Top of Exercise inputs

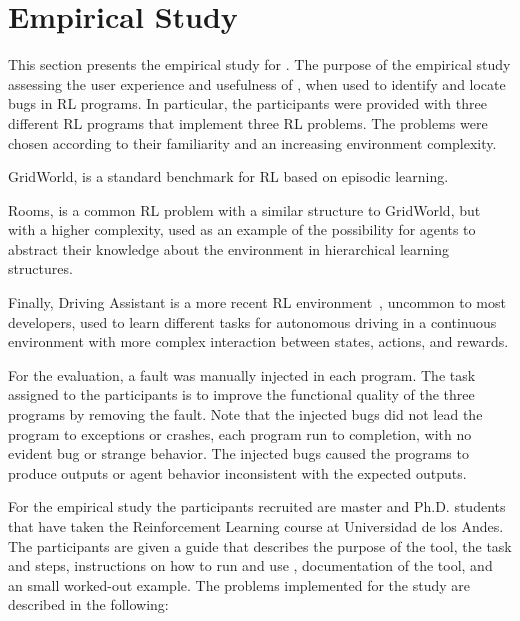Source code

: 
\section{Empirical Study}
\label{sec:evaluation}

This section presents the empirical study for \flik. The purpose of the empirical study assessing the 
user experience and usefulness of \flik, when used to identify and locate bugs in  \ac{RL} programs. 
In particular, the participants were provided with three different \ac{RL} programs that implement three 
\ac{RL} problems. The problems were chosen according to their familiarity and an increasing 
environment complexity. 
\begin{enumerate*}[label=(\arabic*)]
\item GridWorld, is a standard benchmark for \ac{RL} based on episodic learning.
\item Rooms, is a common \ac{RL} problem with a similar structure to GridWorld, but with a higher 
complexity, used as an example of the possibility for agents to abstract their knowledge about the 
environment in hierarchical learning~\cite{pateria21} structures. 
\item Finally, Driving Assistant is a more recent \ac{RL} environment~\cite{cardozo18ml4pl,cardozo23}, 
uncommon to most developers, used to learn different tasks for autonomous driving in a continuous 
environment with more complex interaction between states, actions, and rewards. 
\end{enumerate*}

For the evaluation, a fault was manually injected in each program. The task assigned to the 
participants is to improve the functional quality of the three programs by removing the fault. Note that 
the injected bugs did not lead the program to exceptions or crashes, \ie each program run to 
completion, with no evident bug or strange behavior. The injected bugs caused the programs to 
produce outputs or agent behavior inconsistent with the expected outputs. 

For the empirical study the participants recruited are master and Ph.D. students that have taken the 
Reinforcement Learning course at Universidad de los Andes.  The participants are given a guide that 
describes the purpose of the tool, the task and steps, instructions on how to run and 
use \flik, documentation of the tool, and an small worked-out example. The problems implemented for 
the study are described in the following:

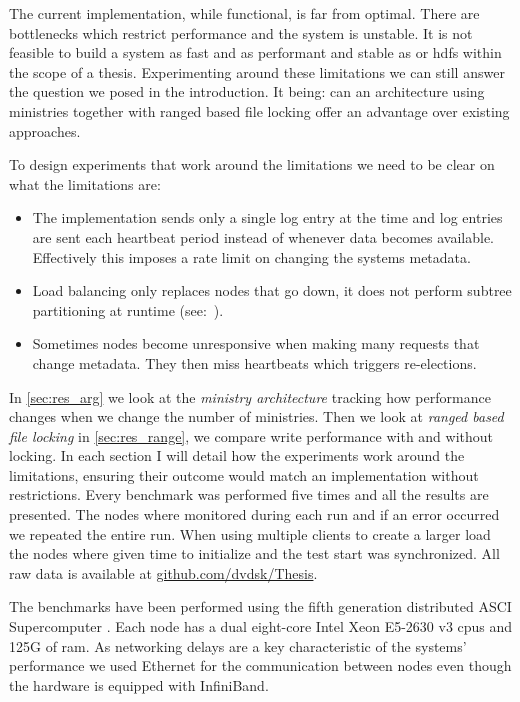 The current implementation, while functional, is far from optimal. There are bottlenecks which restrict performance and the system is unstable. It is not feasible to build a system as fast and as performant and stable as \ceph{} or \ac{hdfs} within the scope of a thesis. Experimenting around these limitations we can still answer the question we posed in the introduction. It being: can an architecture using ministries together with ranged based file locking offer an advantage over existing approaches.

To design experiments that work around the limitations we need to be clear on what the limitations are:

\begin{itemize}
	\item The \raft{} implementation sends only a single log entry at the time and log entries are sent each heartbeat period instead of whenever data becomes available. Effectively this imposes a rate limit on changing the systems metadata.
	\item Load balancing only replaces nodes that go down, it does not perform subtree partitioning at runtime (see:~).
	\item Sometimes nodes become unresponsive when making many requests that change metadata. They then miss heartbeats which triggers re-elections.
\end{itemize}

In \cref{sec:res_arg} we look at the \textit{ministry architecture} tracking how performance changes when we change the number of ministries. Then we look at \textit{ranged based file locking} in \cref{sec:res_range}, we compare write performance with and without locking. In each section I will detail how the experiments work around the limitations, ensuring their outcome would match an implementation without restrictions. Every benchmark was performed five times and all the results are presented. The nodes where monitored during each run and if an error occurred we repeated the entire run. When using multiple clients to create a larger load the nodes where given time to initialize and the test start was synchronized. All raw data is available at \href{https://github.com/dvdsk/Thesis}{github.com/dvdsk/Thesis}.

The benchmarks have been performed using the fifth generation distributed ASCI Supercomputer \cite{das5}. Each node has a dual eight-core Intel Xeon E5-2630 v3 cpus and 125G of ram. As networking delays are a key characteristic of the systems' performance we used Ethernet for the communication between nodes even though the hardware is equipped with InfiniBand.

Bottom of Exercise inputs

• [Problem to solve]: Each line of the data that holds "different" should be reported.

• [Solved exercise]:
In particular, the participants were provided with three different \ac{RL} programs that implement three 
uncommon to most developers, used to learn different tasks for autonomous driving in a continuous 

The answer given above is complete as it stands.